** PROBLEM DESCRIPTION **
Pick each line containing the word "production" out of the data below.

[Stored data]
"""

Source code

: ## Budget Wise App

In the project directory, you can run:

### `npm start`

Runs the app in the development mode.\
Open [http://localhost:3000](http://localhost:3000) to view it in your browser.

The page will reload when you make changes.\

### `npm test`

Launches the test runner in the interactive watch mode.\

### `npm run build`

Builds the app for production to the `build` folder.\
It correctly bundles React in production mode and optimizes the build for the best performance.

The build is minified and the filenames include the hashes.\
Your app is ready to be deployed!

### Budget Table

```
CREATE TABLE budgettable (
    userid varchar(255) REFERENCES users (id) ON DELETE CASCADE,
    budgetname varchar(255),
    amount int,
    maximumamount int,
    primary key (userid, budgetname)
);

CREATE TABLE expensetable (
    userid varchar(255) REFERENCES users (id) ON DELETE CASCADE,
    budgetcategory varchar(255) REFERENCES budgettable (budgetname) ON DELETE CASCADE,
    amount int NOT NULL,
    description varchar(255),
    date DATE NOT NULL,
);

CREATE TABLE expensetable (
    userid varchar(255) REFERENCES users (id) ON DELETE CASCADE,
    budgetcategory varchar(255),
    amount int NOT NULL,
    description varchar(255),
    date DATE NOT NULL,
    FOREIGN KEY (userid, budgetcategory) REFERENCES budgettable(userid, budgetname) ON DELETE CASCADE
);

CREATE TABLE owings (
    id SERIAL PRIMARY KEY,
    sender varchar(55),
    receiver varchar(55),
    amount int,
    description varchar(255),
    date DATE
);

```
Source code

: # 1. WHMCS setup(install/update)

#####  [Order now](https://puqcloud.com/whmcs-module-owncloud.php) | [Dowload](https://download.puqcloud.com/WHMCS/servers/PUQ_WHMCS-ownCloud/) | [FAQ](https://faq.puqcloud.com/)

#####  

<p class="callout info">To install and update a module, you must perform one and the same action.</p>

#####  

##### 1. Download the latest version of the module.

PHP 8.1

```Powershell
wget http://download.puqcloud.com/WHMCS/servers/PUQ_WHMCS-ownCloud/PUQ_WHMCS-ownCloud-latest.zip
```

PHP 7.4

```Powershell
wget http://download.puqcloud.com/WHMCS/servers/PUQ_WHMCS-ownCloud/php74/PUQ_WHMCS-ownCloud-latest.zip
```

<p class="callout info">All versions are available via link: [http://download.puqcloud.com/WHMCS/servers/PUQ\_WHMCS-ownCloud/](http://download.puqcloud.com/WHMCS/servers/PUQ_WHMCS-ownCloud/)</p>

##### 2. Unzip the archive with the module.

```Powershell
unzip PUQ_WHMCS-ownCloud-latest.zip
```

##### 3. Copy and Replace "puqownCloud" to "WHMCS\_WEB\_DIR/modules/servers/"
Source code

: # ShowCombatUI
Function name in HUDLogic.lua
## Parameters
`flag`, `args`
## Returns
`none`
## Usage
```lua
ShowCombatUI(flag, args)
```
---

"""

** ANSWER TO THIS EXERCISE **
Builds the app for production to the `build` folder.\
It correctly bundles React in production mode and optimizes the build for the best performance.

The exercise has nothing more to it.